- Instructions for the task: For the listing below, return the line containing "structural classification of", the line containing "Fix $2\le N<\infty$.", and all lines in between, exactly as written and nothing else.

- Listed records:

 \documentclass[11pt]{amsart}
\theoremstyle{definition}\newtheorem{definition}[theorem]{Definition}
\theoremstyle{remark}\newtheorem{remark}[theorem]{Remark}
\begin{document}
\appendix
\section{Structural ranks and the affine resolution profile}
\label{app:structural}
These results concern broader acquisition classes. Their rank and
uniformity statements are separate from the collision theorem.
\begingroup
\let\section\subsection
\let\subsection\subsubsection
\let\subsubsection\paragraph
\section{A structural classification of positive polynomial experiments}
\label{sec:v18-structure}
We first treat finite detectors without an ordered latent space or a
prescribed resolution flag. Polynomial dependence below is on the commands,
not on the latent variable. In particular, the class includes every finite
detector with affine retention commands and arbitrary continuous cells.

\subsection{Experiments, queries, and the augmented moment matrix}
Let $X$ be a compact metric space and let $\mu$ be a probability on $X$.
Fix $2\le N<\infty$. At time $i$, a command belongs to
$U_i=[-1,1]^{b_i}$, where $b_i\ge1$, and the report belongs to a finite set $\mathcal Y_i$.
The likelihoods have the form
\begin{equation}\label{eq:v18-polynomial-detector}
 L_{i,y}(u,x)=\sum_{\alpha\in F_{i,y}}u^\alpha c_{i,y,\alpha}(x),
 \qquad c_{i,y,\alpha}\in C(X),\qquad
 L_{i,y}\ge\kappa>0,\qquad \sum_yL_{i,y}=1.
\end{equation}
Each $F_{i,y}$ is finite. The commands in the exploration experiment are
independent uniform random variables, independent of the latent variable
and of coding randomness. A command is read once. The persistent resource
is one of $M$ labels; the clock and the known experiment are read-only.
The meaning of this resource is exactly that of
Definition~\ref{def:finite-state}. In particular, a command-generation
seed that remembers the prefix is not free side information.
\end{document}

- Your response:
\section{A structural classification of positive polynomial experiments}
\label{sec:v18-structure}
We first treat finite detectors without an ordered latent space or a
prescribed resolution flag. Polynomial dependence below is on the commands,
not on the latent variable. In particular, the class includes every finite
detector with affine retention commands and arbitrary continuous cells.

\subsection{Experiments, queries, and the augmented moment matrix}
Let $X$ be a compact metric space and let $\mu$ be a probability on $X$.
Fix $2\le N<\infty$. At time $i$, a command belongs to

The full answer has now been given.